__Exercise data__:
+++++

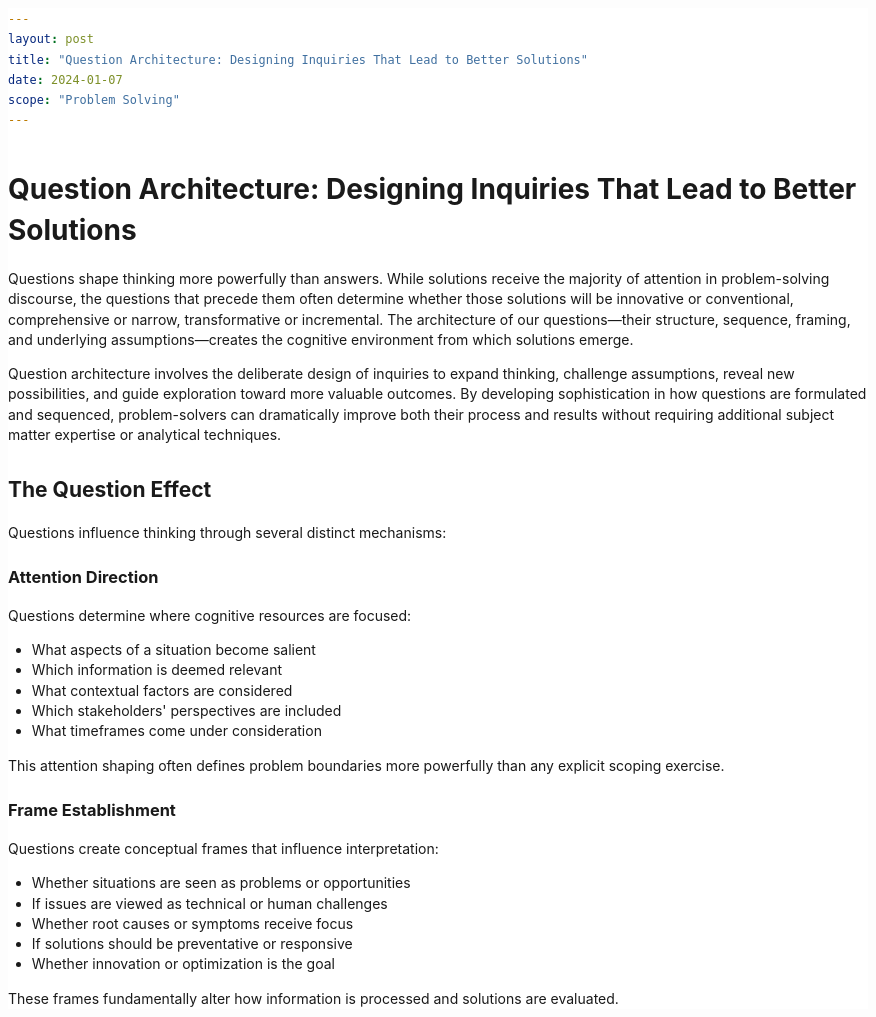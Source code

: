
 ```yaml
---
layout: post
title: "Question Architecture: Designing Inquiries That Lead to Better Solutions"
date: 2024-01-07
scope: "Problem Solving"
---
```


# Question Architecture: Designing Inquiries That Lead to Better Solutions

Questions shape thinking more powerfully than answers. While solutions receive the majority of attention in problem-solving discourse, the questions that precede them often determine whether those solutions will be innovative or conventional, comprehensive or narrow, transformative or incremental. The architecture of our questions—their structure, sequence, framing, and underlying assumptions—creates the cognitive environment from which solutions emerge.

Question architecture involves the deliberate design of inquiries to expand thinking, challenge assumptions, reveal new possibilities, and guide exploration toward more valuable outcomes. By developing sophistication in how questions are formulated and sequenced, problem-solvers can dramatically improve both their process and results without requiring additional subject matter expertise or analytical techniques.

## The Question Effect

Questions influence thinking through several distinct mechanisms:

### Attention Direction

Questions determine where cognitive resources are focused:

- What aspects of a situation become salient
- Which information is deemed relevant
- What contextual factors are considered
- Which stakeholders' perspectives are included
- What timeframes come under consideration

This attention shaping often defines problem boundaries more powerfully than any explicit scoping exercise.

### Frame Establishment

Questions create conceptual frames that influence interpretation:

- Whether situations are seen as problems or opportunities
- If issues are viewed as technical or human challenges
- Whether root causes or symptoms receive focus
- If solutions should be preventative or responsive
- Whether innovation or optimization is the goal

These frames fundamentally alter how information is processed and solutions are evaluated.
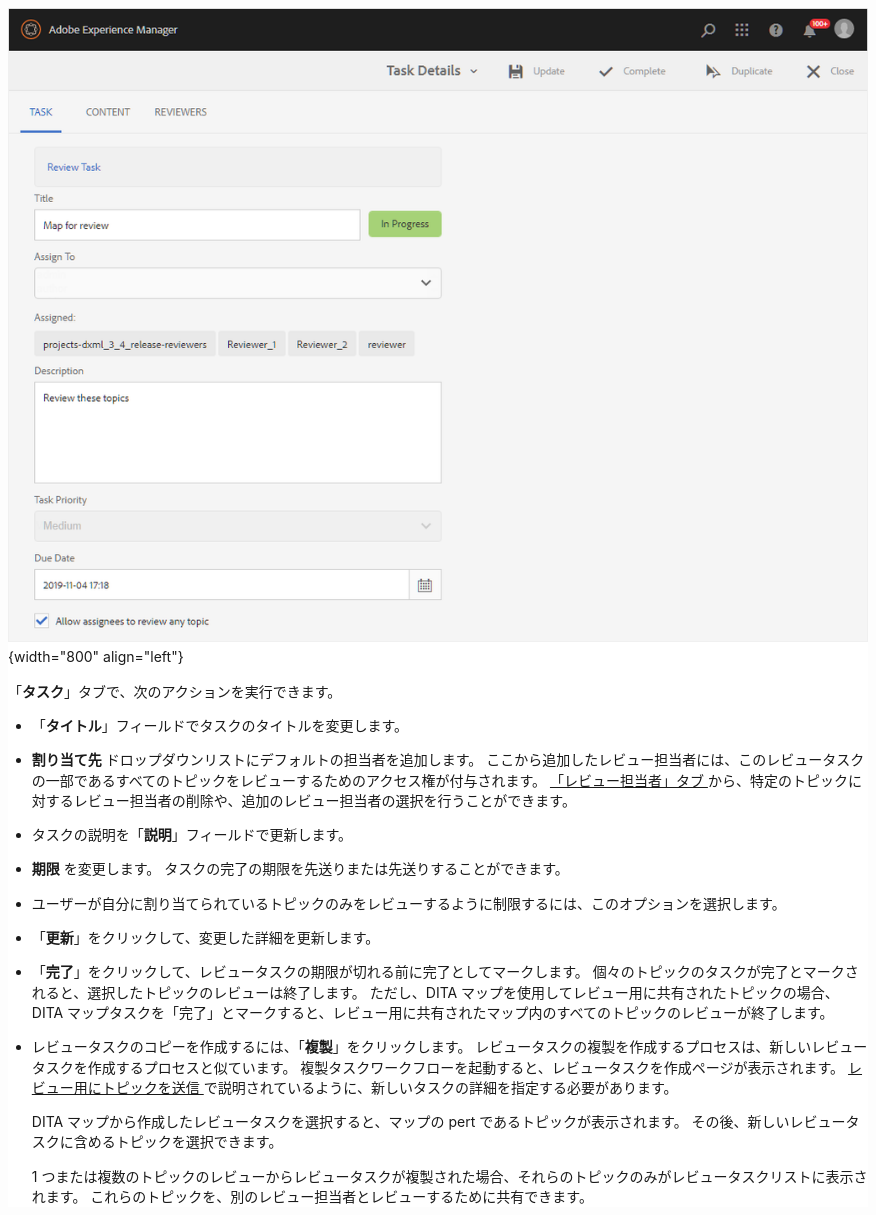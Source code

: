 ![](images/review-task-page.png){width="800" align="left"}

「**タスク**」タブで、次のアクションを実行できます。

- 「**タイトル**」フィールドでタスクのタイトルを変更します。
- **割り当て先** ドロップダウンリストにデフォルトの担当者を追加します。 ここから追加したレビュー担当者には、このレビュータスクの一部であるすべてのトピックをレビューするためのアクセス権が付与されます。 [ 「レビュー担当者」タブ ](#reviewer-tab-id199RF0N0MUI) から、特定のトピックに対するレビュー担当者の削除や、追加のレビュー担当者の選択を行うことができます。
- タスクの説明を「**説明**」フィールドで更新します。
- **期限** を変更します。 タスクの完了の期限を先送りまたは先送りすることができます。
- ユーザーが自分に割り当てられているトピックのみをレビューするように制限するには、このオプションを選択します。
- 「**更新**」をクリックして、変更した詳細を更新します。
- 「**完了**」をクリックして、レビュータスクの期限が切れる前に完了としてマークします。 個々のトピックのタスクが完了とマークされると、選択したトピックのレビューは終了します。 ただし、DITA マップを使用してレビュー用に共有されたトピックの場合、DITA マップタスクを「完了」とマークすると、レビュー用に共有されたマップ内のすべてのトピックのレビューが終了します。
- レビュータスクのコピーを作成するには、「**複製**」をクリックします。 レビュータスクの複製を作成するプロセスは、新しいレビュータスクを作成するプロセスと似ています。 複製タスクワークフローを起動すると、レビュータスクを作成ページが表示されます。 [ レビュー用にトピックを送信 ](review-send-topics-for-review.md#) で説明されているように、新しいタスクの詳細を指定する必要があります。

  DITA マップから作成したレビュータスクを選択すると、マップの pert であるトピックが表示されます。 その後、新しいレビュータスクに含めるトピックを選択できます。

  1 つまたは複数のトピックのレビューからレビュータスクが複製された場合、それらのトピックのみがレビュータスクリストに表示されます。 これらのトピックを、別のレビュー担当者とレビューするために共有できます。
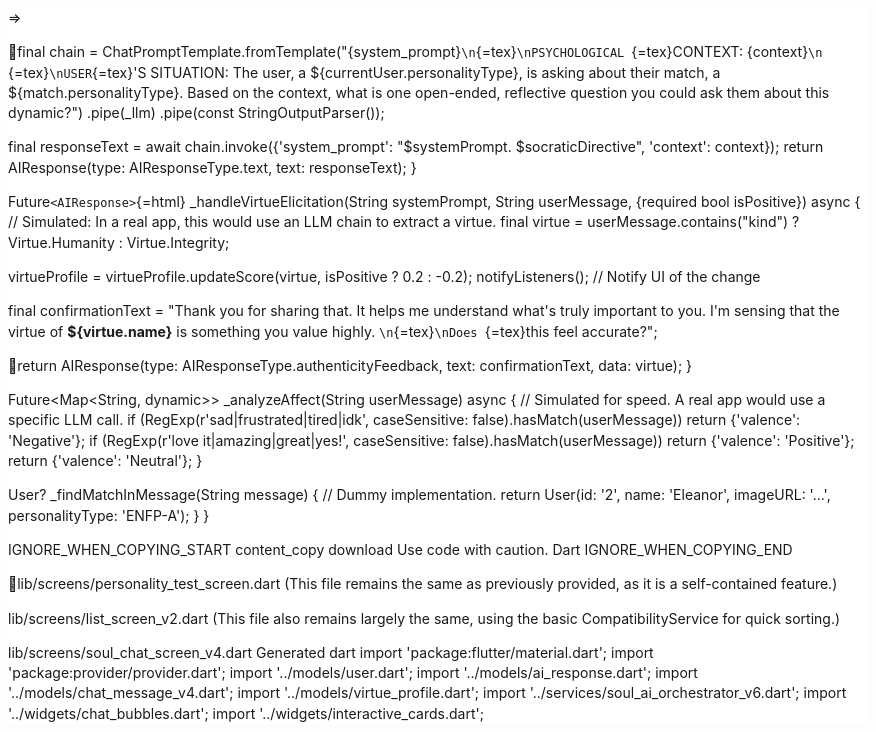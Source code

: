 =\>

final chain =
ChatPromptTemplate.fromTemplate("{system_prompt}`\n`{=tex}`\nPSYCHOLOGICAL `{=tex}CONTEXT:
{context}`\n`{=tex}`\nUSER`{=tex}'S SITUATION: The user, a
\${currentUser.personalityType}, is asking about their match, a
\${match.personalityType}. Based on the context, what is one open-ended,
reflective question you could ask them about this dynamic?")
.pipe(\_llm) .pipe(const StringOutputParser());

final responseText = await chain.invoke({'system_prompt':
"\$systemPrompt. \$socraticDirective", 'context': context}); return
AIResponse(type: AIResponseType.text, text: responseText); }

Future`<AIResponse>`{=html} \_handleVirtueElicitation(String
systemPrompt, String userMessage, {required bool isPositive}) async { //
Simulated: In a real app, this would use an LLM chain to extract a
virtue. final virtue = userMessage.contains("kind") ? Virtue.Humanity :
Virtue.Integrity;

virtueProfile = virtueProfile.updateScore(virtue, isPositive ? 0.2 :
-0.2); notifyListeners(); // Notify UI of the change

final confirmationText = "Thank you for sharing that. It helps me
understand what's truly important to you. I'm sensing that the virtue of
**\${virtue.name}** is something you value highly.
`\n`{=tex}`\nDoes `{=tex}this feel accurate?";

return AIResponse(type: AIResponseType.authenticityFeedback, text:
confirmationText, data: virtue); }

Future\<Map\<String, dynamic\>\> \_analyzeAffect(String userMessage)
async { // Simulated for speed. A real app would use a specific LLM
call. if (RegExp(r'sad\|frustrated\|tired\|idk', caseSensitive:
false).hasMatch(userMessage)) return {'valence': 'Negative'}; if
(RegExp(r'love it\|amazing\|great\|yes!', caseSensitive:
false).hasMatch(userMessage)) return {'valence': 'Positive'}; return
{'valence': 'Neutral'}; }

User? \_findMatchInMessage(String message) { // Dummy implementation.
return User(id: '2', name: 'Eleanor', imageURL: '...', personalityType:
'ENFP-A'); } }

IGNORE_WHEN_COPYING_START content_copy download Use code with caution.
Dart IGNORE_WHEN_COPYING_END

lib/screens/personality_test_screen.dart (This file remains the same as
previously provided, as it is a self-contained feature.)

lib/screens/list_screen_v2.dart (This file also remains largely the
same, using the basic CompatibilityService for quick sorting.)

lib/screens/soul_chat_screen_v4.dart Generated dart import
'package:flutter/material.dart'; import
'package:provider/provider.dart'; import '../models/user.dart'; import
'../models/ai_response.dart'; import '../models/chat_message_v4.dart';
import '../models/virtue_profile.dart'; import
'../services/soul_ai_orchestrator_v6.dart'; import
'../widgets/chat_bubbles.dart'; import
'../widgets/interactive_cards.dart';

+++++

__What is being asked__:
For this exercise, return every line from the data that holds the string "about".

__Task output__:
\${currentUser.personalityType}, is asking about their match, a
reflective question you could ask them about this dynamic?")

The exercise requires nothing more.